After months of bloggers foaming at the mouth, Apple have finally scheduled a press conference for January 27th, to unveil their “latest creation”. The iSlate, as it’s rumoured to be called, at it’s best could revolutionise the way we read newspapers and books, the way we interact with social media, and simultaneously save the dying newspaper industry.
While all this is unlikely, the iSlate still poses intriguing questions about where the future of publishing and media is headed. We’re increasingly dependent on having access to news 24 hours a day. The news and media junkies amongst us aren’t content with reading what happened yesterday in the morning paper. We want to get updates on world events as they unfold, with live analysis and documentation. The emergence of smartphones (see previous blog post) has further enabled us to have access to news wherever we are.

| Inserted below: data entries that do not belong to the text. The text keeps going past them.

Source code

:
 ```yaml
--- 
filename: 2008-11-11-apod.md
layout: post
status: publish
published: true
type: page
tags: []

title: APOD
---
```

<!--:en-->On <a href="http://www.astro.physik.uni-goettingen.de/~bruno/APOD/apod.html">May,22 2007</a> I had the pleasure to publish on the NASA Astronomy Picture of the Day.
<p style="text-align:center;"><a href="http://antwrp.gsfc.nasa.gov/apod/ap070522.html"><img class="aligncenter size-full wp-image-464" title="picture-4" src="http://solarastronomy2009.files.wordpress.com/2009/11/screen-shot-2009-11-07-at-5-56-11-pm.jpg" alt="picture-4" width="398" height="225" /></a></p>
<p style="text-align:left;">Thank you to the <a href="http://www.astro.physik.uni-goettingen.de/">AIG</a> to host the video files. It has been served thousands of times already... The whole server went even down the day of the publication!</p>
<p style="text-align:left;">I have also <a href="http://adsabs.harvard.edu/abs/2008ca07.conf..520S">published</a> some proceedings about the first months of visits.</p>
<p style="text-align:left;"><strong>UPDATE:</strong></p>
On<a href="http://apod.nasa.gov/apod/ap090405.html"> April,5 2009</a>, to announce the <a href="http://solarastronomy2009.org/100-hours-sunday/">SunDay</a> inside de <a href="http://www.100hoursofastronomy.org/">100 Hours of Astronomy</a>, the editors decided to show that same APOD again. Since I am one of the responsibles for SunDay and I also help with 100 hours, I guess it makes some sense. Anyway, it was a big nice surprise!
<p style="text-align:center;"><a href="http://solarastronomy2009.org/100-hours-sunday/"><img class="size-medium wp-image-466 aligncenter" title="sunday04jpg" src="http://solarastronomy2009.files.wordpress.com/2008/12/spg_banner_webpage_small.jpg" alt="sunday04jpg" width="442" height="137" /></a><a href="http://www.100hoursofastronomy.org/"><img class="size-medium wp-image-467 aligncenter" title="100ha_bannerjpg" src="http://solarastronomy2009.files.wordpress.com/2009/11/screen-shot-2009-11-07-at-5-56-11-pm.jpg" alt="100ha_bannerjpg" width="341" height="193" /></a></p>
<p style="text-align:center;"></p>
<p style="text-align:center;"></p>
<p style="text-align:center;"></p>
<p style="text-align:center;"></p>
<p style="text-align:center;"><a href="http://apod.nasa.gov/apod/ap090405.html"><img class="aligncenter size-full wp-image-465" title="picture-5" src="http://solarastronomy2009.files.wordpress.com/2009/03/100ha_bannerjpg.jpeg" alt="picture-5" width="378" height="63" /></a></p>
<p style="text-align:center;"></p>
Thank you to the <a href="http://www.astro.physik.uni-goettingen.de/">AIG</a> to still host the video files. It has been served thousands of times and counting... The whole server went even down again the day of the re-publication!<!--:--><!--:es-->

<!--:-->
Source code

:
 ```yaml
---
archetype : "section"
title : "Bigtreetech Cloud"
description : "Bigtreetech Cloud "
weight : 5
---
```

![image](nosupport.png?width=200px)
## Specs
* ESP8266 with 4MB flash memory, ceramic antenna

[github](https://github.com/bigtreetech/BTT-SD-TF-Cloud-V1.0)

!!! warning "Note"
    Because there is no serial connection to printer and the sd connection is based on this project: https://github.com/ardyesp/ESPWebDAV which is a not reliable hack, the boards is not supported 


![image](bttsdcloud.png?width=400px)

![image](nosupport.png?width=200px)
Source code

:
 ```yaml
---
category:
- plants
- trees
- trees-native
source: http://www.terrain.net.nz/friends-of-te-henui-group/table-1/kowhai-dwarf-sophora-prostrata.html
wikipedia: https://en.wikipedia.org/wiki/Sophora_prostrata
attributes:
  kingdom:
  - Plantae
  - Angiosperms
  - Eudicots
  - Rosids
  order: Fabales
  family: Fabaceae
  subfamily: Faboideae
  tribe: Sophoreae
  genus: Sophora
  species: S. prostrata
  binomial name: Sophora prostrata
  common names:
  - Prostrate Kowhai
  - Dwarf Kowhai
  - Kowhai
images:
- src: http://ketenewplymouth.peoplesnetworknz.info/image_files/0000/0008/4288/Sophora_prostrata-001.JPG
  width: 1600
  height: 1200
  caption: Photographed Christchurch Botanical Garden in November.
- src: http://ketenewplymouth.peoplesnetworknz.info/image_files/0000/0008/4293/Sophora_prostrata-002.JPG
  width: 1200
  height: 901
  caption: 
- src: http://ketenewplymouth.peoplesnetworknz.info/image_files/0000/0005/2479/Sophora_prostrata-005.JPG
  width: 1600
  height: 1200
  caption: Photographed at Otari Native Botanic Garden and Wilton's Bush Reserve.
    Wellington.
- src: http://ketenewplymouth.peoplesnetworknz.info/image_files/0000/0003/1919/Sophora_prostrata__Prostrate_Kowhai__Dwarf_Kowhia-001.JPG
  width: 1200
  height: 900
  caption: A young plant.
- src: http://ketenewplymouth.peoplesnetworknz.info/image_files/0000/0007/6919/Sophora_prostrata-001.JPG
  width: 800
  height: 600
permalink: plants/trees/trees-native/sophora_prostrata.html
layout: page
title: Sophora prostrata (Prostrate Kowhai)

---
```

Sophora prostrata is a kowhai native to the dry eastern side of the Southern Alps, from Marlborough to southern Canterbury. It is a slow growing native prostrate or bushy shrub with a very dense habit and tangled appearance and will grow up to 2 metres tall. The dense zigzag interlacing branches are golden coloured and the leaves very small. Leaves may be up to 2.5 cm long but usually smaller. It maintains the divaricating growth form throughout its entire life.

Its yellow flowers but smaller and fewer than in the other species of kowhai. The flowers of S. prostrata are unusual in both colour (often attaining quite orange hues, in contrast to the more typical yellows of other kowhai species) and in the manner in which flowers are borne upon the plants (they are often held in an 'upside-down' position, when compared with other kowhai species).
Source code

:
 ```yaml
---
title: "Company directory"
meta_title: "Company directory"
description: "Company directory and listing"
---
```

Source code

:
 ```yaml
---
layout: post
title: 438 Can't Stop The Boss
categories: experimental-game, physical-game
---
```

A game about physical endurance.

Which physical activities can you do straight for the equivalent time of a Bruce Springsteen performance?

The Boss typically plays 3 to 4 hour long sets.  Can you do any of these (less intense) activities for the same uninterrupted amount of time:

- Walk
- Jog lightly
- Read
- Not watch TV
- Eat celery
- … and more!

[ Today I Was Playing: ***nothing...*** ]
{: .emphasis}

So, what can we expect from the iSlate? My estimate is a mix of ingenious social networking applications, the ability to read newspapers and books with remarkable clarity, a wide range of TV, music and film applications, as well as all the normal iPhone perks. The New York Times is currently on the cusp of announcing an online paywall akin to the Financial Times’, and there’s speculation that the announcement will coincide with Apple’s own unveiling. If publishers and newspapers sign deals with Apple, it’s sure to bring in some extra revenue to keep news corporations afloat for awhile longer as they try to figure out how to make journalism pay.
It’s interesting how Apple’s marketing team approach all upcoming releases. Everything is clandestine until the very last minute, with only select bits of information leaked to the public. As a result the rumour-mill goes into overdrive, pre-release hype reaches a zenith and Apple clean up at the sales. For all the abuse hurled Apple’s way (smug, overpriced, style over substance) they have a loyalty in their fanbase that other companies only dream of. One can’t imagine the same amount of column inches and middle-class chatter dedicated to the release of the latest version of Windows.
At the moment, Apple are reported to be in talks with several mobile phone operators in the UK to close a contract deal. It’s expected to offer the same kind of service that mobile networks offer for mobile broadband deals, offering discounted products at the expense of a long term contract. Price speculations are wavering around the $1000 mark, which means that we’re likely to get a price close to the basic Macbook here in the UK. Currently, I don’t see any point in owning a smartphone, a powerful laptop, and the iSlate. Nonetheless if you just like using your phone to just phone people (what a bizarre idea!) then I think the iSlate would be a worthwhile investment.
Anyway, it doesn’t matter what I think. We’ve got a week to go until the announcement, after which Steve Jobs’ plan on world domination will be complete.
Still, better him than Simon Cowell.